# been lurking round the forum, thought id say hi, (from north wales)



## hodge112 (Apr 19, 2008)

as the title says

was wondering is there anyone from near me, i live in connahs quay

currently have a black focus 3dr, erm...im 19 next month, i work in mold

yeah thats all i cna think of, so :wave: everyone


----------



## Phil H (May 14, 2006)

Welcome mate! I'm From Anglesey, good to see another North Wales member


----------



## Huw (Feb 16, 2007)

Welcome to the forum Hodge.


----------



## hodge112 (Apr 19, 2008)

cheers for the welcome guys


----------



## mattjonescardiff (Dec 12, 2006)

I've just come back from Porthmadog with work. Lovely part of the country up there!


----------



## Warduke (Sep 21, 2007)

Hi and welcome to DW....:wave:


----------



## Phil H (May 14, 2006)

mattjonescardiff said:


> I've just come back from Porthmadog with work. Lovely part of the country up there!

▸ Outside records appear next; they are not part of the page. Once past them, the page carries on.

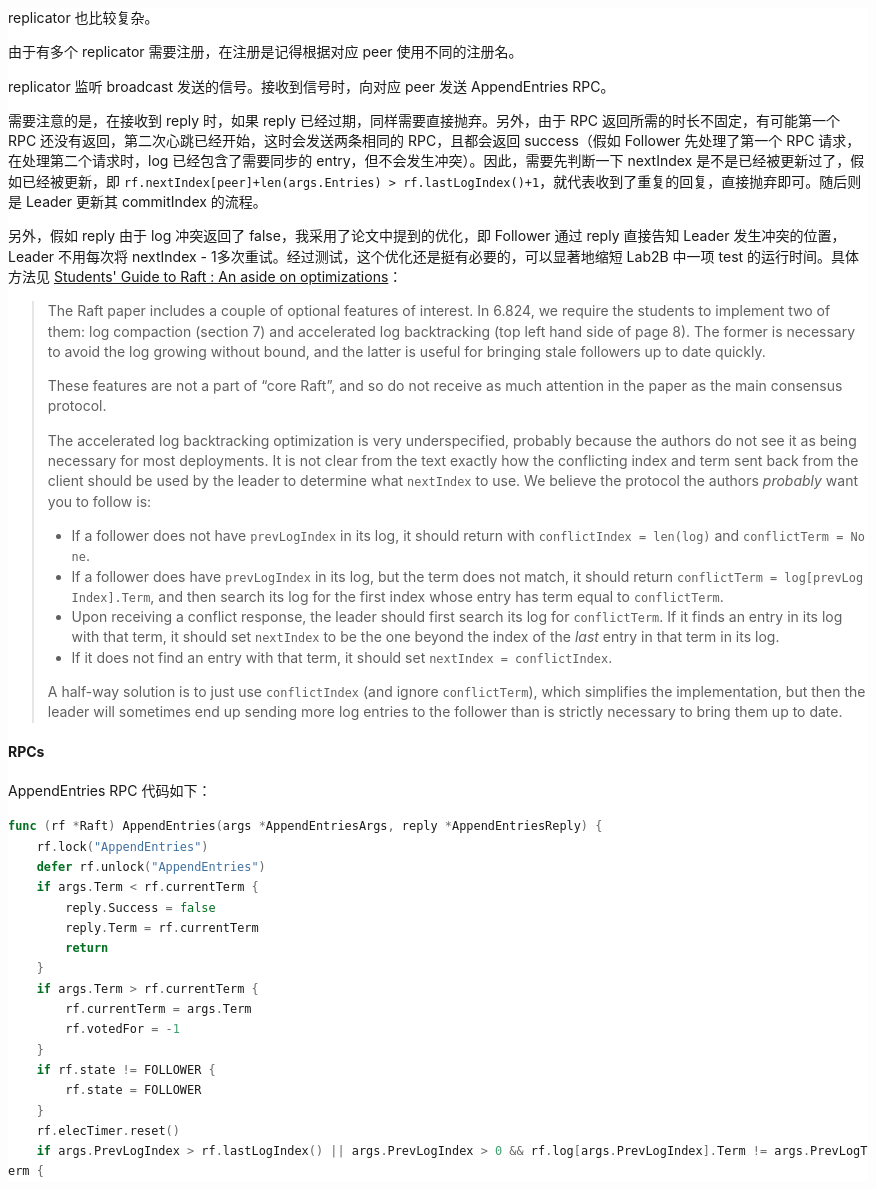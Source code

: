 replicator 也比较复杂。

由于有多个 replicator 需要注册，在注册是记得根据对应 peer 使用不同的注册名。

replicator 监听 broadcast 发送的信号。接收到信号时，向对应 peer 发送 AppendEntries RPC。

需要注意的是，在接收到 reply 时，如果 reply 已经过期，同样需要直接抛弃。另外，由于 RPC 返回所需的时长不固定，有可能第一个 RPC 还没有返回，第二次心跳已经开始，这时会发送两条相同的 RPC，且都会返回 success（假如 Follower 先处理了第一个 RPC 请求，在处理第二个请求时，log 已经包含了需要同步的 entry，但不会发生冲突）。因此，需要先判断一下 nextIndex 是不是已经被更新过了，假如已经被更新，即 `rf.nextIndex[peer]+len(args.Entries) > rf.lastLogIndex()+1`，就代表收到了重复的回复，直接抛弃即可。随后则是 Leader 更新其 commitIndex 的流程。

另外，假如 reply 由于 log 冲突返回了 false，我采用了论文中提到的优化，即 Follower 通过 reply 直接告知 Leader 发生冲突的位置，Leader 不用每次将 nextIndex - 1多次重试。经过测试，这个优化还是挺有必要的，可以显著地缩短 Lab2B 中一项 test 的运行时间。具体方法见 [Students' Guide to Raft : An aside on optimizations](https://thesquareplanet.com/blog/students-guide-to-raft/#an-aside-on-optimizations)：

> The Raft paper includes a couple of optional features of interest. In 6.824, we require the students to implement two of them: log compaction (section 7) and accelerated log backtracking (top left hand side of page 8). The former is necessary to avoid the log growing without bound, and the latter is useful for bringing stale followers up to date quickly.
>
> These features are not a part of “core Raft”, and so do not receive as much attention in the paper as the main consensus protocol. 
>
> The accelerated log backtracking optimization is very underspecified, probably because the authors do not see it as being necessary for most deployments. It is not clear from the text exactly how the conflicting index and term sent back from the client should be used by the leader to determine what `nextIndex` to use. We believe the protocol the authors *probably* want you to follow is:
>
> - If a follower does not have `prevLogIndex` in its log, it should return with `conflictIndex = len(log)` and `conflictTerm = None`.
> - If a follower does have `prevLogIndex` in its log, but the term does not match, it should return `conflictTerm = log[prevLogIndex].Term`, and then search its log for the first index whose entry has term equal to `conflictTerm`.
> - Upon receiving a conflict response, the leader should first search its log for `conflictTerm`. If it finds an entry in its log with that term, it should set `nextIndex` to be the one beyond the index of the *last* entry in that term in its log.
> - If it does not find an entry with that term, it should set `nextIndex = conflictIndex`.
>
> A half-way solution is to just use `conflictIndex` (and ignore `conflictTerm`), which simplifies the implementation, but then the leader will sometimes end up sending more log entries to the follower than is strictly necessary to bring them up to date.

#### RPCs

AppendEntries RPC 代码如下：

```go
func (rf *Raft) AppendEntries(args *AppendEntriesArgs, reply *AppendEntriesReply) {
	rf.lock("AppendEntries")
	defer rf.unlock("AppendEntries")
	if args.Term < rf.currentTerm {
		reply.Success = false
		reply.Term = rf.currentTerm
		return
	}
	if args.Term > rf.currentTerm {
		rf.currentTerm = args.Term
		rf.votedFor = -1
	}
	if rf.state != FOLLOWER {
		rf.state = FOLLOWER
	}
	rf.elecTimer.reset()
	if args.PrevLogIndex > rf.lastLogIndex() || args.PrevLogIndex > 0 && rf.log[args.PrevLogIndex].Term != args.PrevLogTerm {
```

it is, we are spoilt with the mountains on our doorstep.


----------



## JCG (Feb 11, 2008)

Hi there :thumb:


----------



## clifford (Aug 19, 2007)

Phil H said:


> it is, we are spoilt with the mountains on our doorstep.


hi mate welcome! rhyl here:thumb:

hey phil another member for our meet perhaps:thumb:


----------



## robsonj (Apr 14, 2007)

welcome mate


----------



## hodge112 (Apr 19, 2008)

cheers guys

thought it was about time to get to know whos about


----------